**ABOUT THIS EXERCISE**: The answer should be each line of the records that contains the word "Cristina"; please copy them all.

SOURCE MATERIAL Block Start

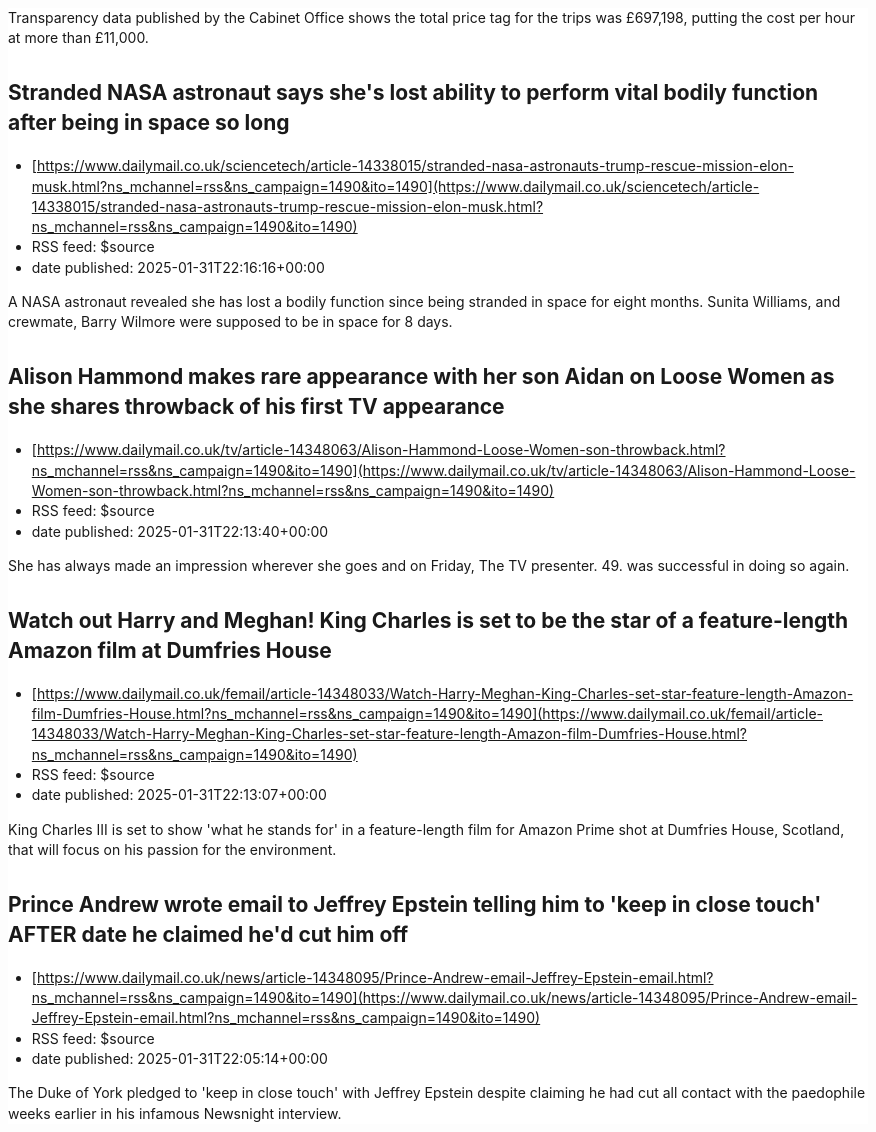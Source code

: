 Transparency data published by the Cabinet Office shows the total price tag for the trips was £697,198, putting the cost per hour at more than £11,000.

## Stranded NASA astronaut says she's lost ability to perform vital bodily function after being in space so long
 - [https://www.dailymail.co.uk/sciencetech/article-14338015/stranded-nasa-astronauts-trump-rescue-mission-elon-musk.html?ns_mchannel=rss&ns_campaign=1490&ito=1490](https://www.dailymail.co.uk/sciencetech/article-14338015/stranded-nasa-astronauts-trump-rescue-mission-elon-musk.html?ns_mchannel=rss&ns_campaign=1490&ito=1490)
 - RSS feed: $source
 - date published: 2025-01-31T22:16:16+00:00

A NASA astronaut revealed she has lost a bodily function since being stranded in space for eight months. Sunita Williams,  and crewmate, Barry Wilmore were supposed to be in space for 8 days.

## Alison Hammond makes rare appearance with her son Aidan on Loose Women as she shares throwback of his first TV appearance
 - [https://www.dailymail.co.uk/tv/article-14348063/Alison-Hammond-Loose-Women-son-throwback.html?ns_mchannel=rss&ns_campaign=1490&ito=1490](https://www.dailymail.co.uk/tv/article-14348063/Alison-Hammond-Loose-Women-son-throwback.html?ns_mchannel=rss&ns_campaign=1490&ito=1490)
 - RSS feed: $source
 - date published: 2025-01-31T22:13:40+00:00

She has always made an impression wherever she goes and on Friday, The TV presenter. 49. was successful in doing so again.

## Watch out Harry and Meghan! King Charles is set to be the star of a feature-length Amazon film at Dumfries House
 - [https://www.dailymail.co.uk/femail/article-14348033/Watch-Harry-Meghan-King-Charles-set-star-feature-length-Amazon-film-Dumfries-House.html?ns_mchannel=rss&ns_campaign=1490&ito=1490](https://www.dailymail.co.uk/femail/article-14348033/Watch-Harry-Meghan-King-Charles-set-star-feature-length-Amazon-film-Dumfries-House.html?ns_mchannel=rss&ns_campaign=1490&ito=1490)
 - RSS feed: $source
 - date published: 2025-01-31T22:13:07+00:00

King Charles III is set to show 'what he stands for' in a feature-length film for Amazon Prime shot at Dumfries House, Scotland, that will focus on his passion for the environment.

## Prince Andrew wrote email to Jeffrey Epstein telling him to 'keep in close touch' AFTER date he claimed he'd cut him off
 - [https://www.dailymail.co.uk/news/article-14348095/Prince-Andrew-email-Jeffrey-Epstein-email.html?ns_mchannel=rss&ns_campaign=1490&ito=1490](https://www.dailymail.co.uk/news/article-14348095/Prince-Andrew-email-Jeffrey-Epstein-email.html?ns_mchannel=rss&ns_campaign=1490&ito=1490)
 - RSS feed: $source
 - date published: 2025-01-31T22:05:14+00:00

The Duke of York pledged to 'keep in close touch' with Jeffrey Epstein despite claiming he had cut all contact with the paedophile weeks earlier in his infamous Newsnight interview.
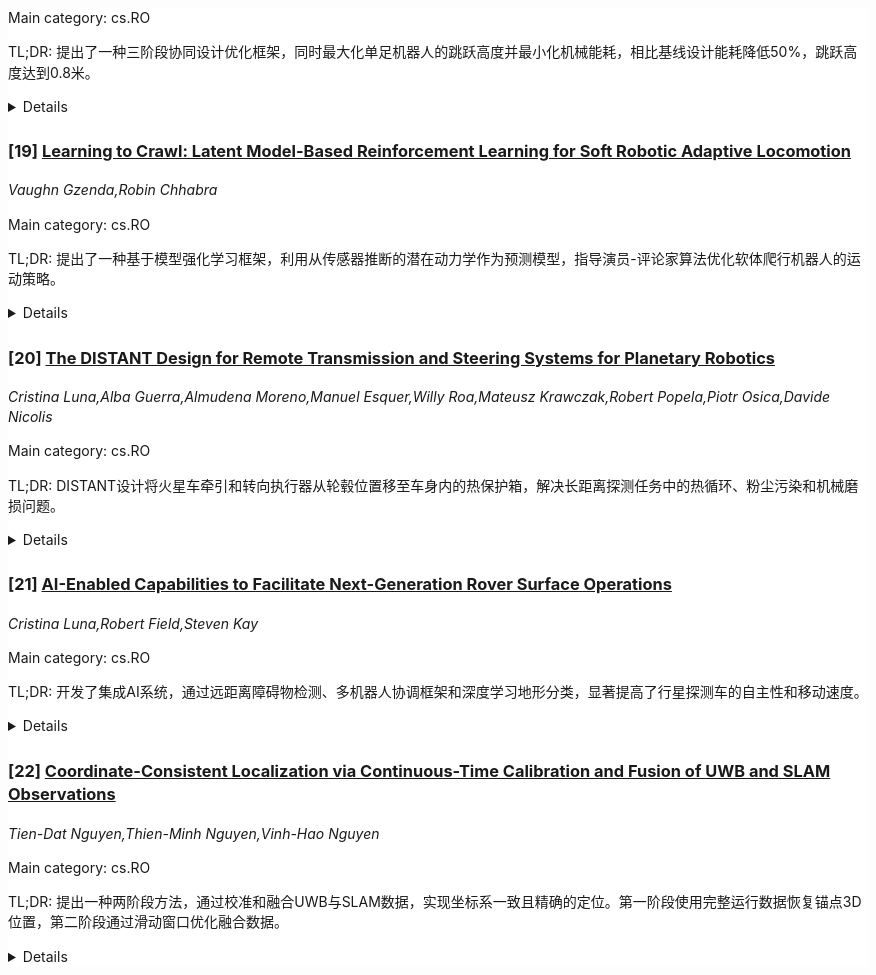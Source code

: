 Main category: cs.RO

TL;DR: 提出了一种三阶段协同设计优化框架，同时最大化单足机器人的跳跃高度并最小化机械能耗，相比基线设计能耗降低50%，跳跃高度达到0.8米。


<details><summary>Details</summary></details>


### [19] [Learning to Crawl: Latent Model-Based Reinforcement Learning for Soft Robotic Adaptive Locomotion](https://arxiv.org/abs/2510.05957)
*Vaughn Gzenda,Robin Chhabra*

Main category: cs.RO

TL;DR: 提出了一种基于模型强化学习框架，利用从传感器推断的潜在动力学作为预测模型，指导演员-评论家算法优化软体爬行机器人的运动策略。


<details><summary>Details</summary></details>


### [20] [The DISTANT Design for Remote Transmission and Steering Systems for Planetary Robotics](https://arxiv.org/abs/2510.05981)
*Cristina Luna,Alba Guerra,Almudena Moreno,Manuel Esquer,Willy Roa,Mateusz Krawczak,Robert Popela,Piotr Osica,Davide Nicolis*

Main category: cs.RO

TL;DR: DISTANT设计将火星车牵引和转向执行器从轮毂位置移至车身内的热保护箱，解决长距离探测任务中的热循环、粉尘污染和机械磨损问题。


<details><summary>Details</summary></details>


### [21] [AI-Enabled Capabilities to Facilitate Next-Generation Rover Surface Operations](https://arxiv.org/abs/2510.05985)
*Cristina Luna,Robert Field,Steven Kay*

Main category: cs.RO

TL;DR: 开发了集成AI系统，通过远距离障碍物检测、多机器人协调框架和深度学习地形分类，显著提高了行星探测车的自主性和移动速度。


<details><summary>Details</summary></details>


### [22] [Coordinate-Consistent Localization via Continuous-Time Calibration and Fusion of UWB and SLAM Observations](https://arxiv.org/abs/2510.05992)
*Tien-Dat Nguyen,Thien-Minh Nguyen,Vinh-Hao Nguyen*

Main category: cs.RO

TL;DR: 提出一种两阶段方法，通过校准和融合UWB与SLAM数据，实现坐标系一致且精确的定位。第一阶段使用完整运行数据恢复锚点3D位置，第二阶段通过滑动窗口优化融合数据。


<details><summary>Details</summary></details>

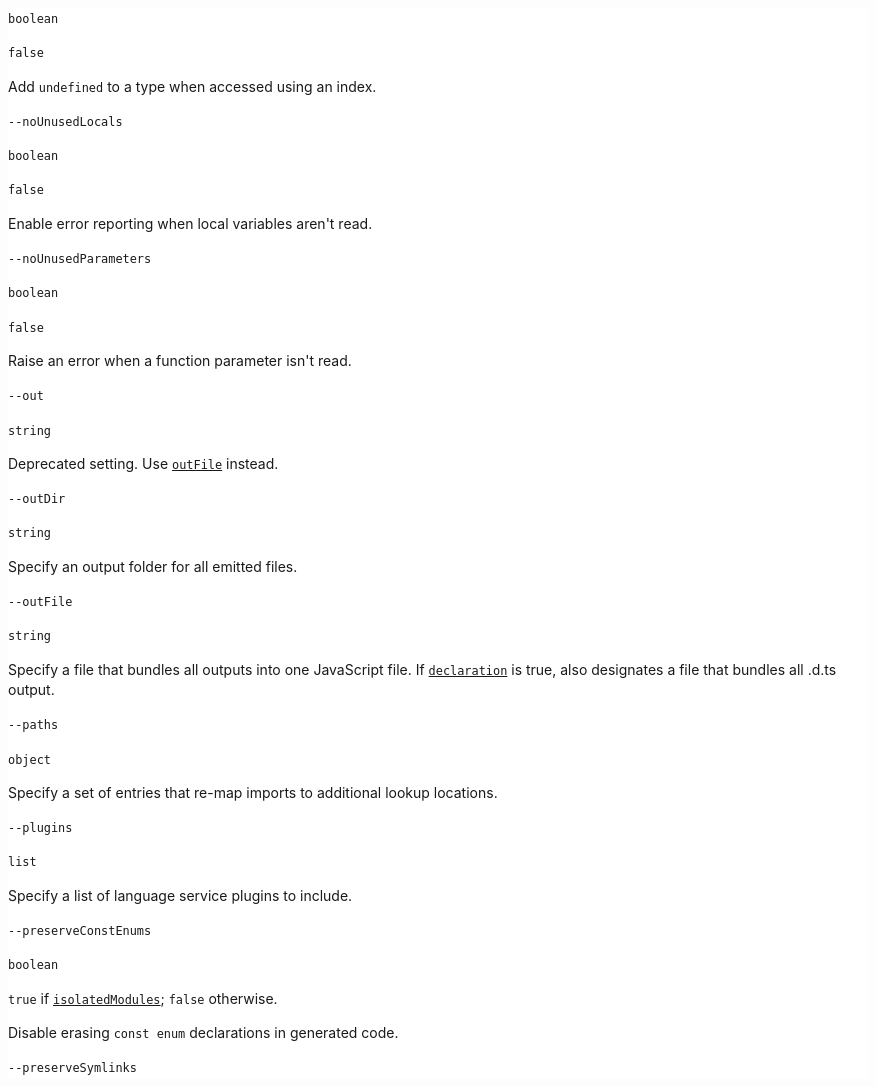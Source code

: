 `boolean`

`false`

Add `undefined` to a type when accessed using an index.

`--noUnusedLocals`

`boolean`

`false`

Enable error reporting when local variables aren\'t read.

`--noUnusedParameters`

`boolean`

`false`

Raise an error when a function parameter isn\'t read.

`--out`

`string`

Deprecated setting. Use [`outFile`](#outFile) instead.

`--outDir`

`string`

Specify an output folder for all emitted files.

`--outFile`

`string`

Specify a file that bundles all outputs into one JavaScript file. If
[`declaration`](#declaration) is true, also designates a file that
bundles all .d.ts output.

`--paths`

`object`

Specify a set of entries that re-map imports to additional lookup
locations.

`--plugins`

`list`

Specify a list of language service plugins to include.

`--preserveConstEnums`

`boolean`

`true` if [`isolatedModules`](#isolatedModules); `false` otherwise.

Disable erasing `const enum` declarations in generated code.

`--preserveSymlinks`
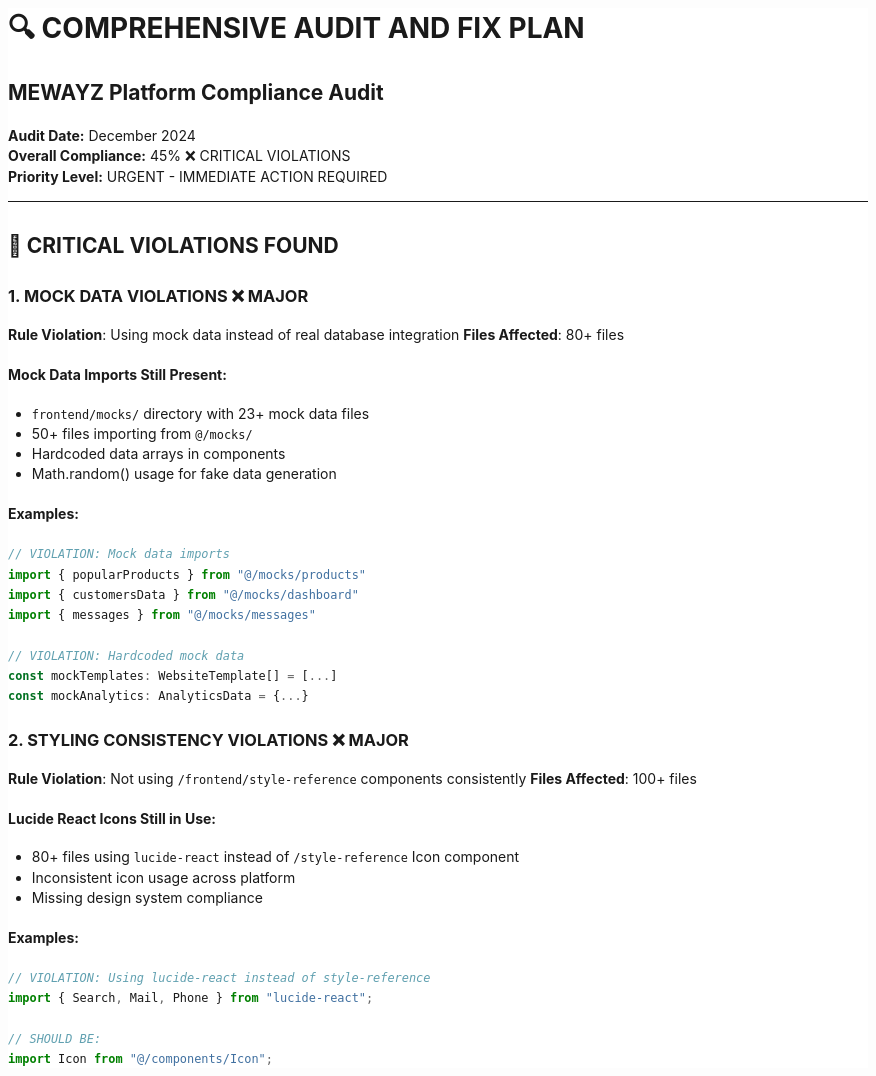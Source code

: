 # 🔍 COMPREHENSIVE AUDIT AND FIX PLAN
## MEWAYZ Platform Compliance Audit

**Audit Date:** December 2024  
**Overall Compliance:** 45% ❌ CRITICAL VIOLATIONS  
**Priority Level:** URGENT - IMMEDIATE ACTION REQUIRED

---

## 🚨 **CRITICAL VIOLATIONS FOUND**

### 1. **MOCK DATA VIOLATIONS** ❌ MAJOR
**Rule Violation**: Using mock data instead of real database integration
**Files Affected**: 80+ files

#### **Mock Data Imports Still Present:**
- `frontend/mocks/` directory with 23+ mock data files
- 50+ files importing from `@/mocks/`
- Hardcoded data arrays in components
- Math.random() usage for fake data generation

#### **Examples:**
```typescript
// VIOLATION: Mock data imports
import { popularProducts } from "@/mocks/products"
import { customersData } from "@/mocks/dashboard"
import { messages } from "@/mocks/messages"

// VIOLATION: Hardcoded mock data
const mockTemplates: WebsiteTemplate[] = [...]
const mockAnalytics: AnalyticsData = {...}
```

### 2. **STYLING CONSISTENCY VIOLATIONS** ❌ MAJOR
**Rule Violation**: Not using `/frontend/style-reference` components consistently
**Files Affected**: 100+ files

#### **Lucide React Icons Still in Use:**
- 80+ files using `lucide-react` instead of `/style-reference` Icon component
- Inconsistent icon usage across platform
- Missing design system compliance

#### **Examples:**
```typescript
// VIOLATION: Using lucide-react instead of style-reference
import { Search, Mail, Phone } from "lucide-react";

// SHOULD BE:
import Icon from "@/components/Icon";
```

SOURCE MATERIAL Block End

**WRITTEN REPLY**:
*Cristina Luna,Alba Guerra,Almudena Moreno,Manuel Esquer,Willy Roa,Mateusz Krawczak,Robert Popela,Piotr Osica,Davide Nicolis*
*Cristina Luna,Robert Field,Steven Kay*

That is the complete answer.